*Problem*
In the entries that follow, the first line to write out is the one containing "3. Keep **Type** to **Standard**", and the last is the one containing "Azure Logic Apps". Reproduce that stretch exactly, with nothing before or after it.

•••

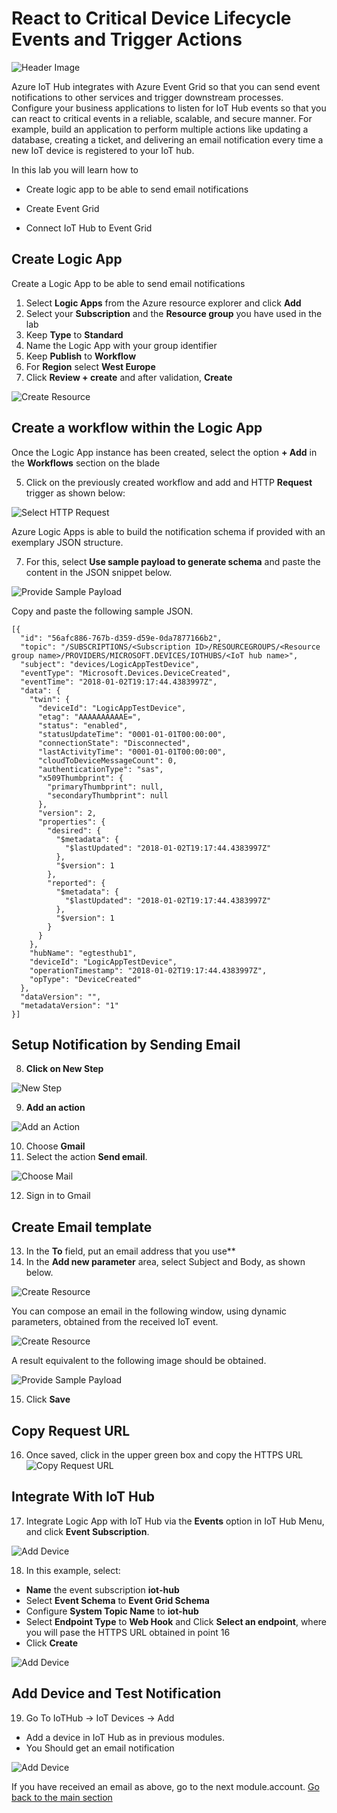 # React to Critical Device Lifecycle Events and Trigger Actions

![Header Image](../images/notification_eventgrid.jpg)

Azure IoT Hub integrates with Azure Event Grid so that you can send event notifications to other services and trigger downstream processes. Configure your business applications to listen for IoT Hub events so that you can react to critical events in a reliable, scalable, and secure manner. For example, build an application to perform multiple actions like updating a database, creating a ticket, and delivering an email notification every time a new IoT device is registered to your IoT hub.

In this lab you will learn how to

* Create logic app to be able to send email notifications

* Create Event Grid

* Connect IoT Hub to Event Grid

## Create Logic App

Create a Logic App to be able to send email notifications

1. Select **Logic Apps** from the Azure resource explorer and click **Add**
2. Select your **Subscription** and the **Resource group** you have used in the lab
3. Keep **Type** to **Standard**
4. Name the Logic App with your group identifier
5. Keep **Publish** to **Workflow**
6. For **Region** select **West Europe**
7. Click **Review + create** and after validation, **Create**

![Create Resource](../images/email-1.PNG)

## Create a workflow within the Logic App
Once the Logic App instance has been created, select the option **+ Add** in the **Workflows** section on the blade

5. Click on the previously created workflow and add and HTTP **Request** trigger as shown below:

![Select HTTP Request](../images/notification_04_Http_Request.png)

Azure Logic Apps is able to build the notification schema if provided with an exemplary JSON structure. 

7. For this, select **Use sample payload to generate schema** and paste the content in the JSON snippet below.

![Provide Sample Payload](../images/notification_05_Sample_Payload.png)

Copy and paste the following sample JSON.

```code
[{
  "id": "56afc886-767b-d359-d59e-0da7877166b2",
  "topic": "/SUBSCRIPTIONS/<Subscription ID>/RESOURCEGROUPS/<Resource group name>/PROVIDERS/MICROSOFT.DEVICES/IOTHUBS/<IoT hub name>",
  "subject": "devices/LogicAppTestDevice",
  "eventType": "Microsoft.Devices.DeviceCreated",
  "eventTime": "2018-01-02T19:17:44.4383997Z",
  "data": {
    "twin": {
      "deviceId": "LogicAppTestDevice",
      "etag": "AAAAAAAAAAE=",
      "status": "enabled",
      "statusUpdateTime": "0001-01-01T00:00:00",
      "connectionState": "Disconnected",
      "lastActivityTime": "0001-01-01T00:00:00",
      "cloudToDeviceMessageCount": 0,
      "authenticationType": "sas",
      "x509Thumbprint": {
        "primaryThumbprint": null,
        "secondaryThumbprint": null
      },
      "version": 2,
      "properties": {
        "desired": {
          "$metadata": {
            "$lastUpdated": "2018-01-02T19:17:44.4383997Z"
          },
          "$version": 1
        },
        "reported": {
          "$metadata": {
            "$lastUpdated": "2018-01-02T19:17:44.4383997Z"
          },
          "$version": 1
        }
      }
    },
    "hubName": "egtesthub1",
    "deviceId": "LogicAppTestDevice",
    "operationTimestamp": "2018-01-02T19:17:44.4383997Z",
    "opType": "DeviceCreated"
  },
  "dataVersion": "",
  "metadataVersion": "1"
}]
```

## Setup Notification by Sending Email 

8. **Click on New Step**

![New Step](../images/notification_06_New_Step.png)

9. **Add an action**

![Add an Action](../images/notification_07_Add_new_Action.png)

10. Choose **Gmail**
11. Select the action **Send email**.

![Choose Mail](../images/notification_08_Choose_Mail.png)

12. Sign in to Gmail

## Create Email template ##
13. In the **To** field, put an email address that you use**
14. In the **Add new parameter** area, select Subject and Body, as shown below.

![Create Resource](../images/email-5.PNG)

You can compose an email in the following window, using dynamic parameters, obtained from the received IoT event.

![Create Resource](../images/email-6.PNG)

A result equivalent to the following image should be obtained. 

![Provide Sample Payload](../images/email-7.PNG)

15. Click **Save**

## Copy Request URL

16. Once saved, click in the upper green box and copy the HTTPS URL
![Copy Request URL](../images/notification_12_eventurl.png)

## Integrate With IoT Hub

17. Integrate Logic App with IoT Hub via the **Events** option in IoT Hub Menu, and click **Event Subscription**.

![Add Device](../images/eventhub-21.PNG)

18. In this example, select:
* **Name** the event subscription **iot-hub**
* Select **Event Schema** to **Event Grid Schema**
* Configure **System Topic Name** to **iot-hub**
* Select **Endpoint Type** to **Web Hook** and Click **Select an endpoint**, where you will pase the HTTPS URL obtained in point 16
* Click **Create**

![Add Device](../images/eventhub-10.PNG)

## Add Device and Test Notification

19. Go To IoTHub -> IoT Devices -> Add
* Add a device in IoT Hub as in previous modules.
* You Should get an email notification

![Add Device](../images/eventhub-11.PNG)

If you have received an email as above, go to the next module.account.
[Go back to the main section](../README.md )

•••

*Solution for this exercise*
3. Keep **Type** to **Standard**
4. Name the Logic App with your group identifier
5. Keep **Publish** to **Workflow**
6. For **Region** select **West Europe**
7. Click **Review + create** and after validation, **Create**

![Create Resource](../images/email-1.PNG)

## Create a workflow within the Logic App
Once the Logic App instance has been created, select the option **+ Add** in the **Workflows** section on the blade

5. Click on the previously created workflow and add and HTTP **Request** trigger as shown below:

![Select HTTP Request](../images/notification_04_Http_Request.png)

Azure Logic Apps is able to build the notification schema if provided with an exemplary JSON structure. 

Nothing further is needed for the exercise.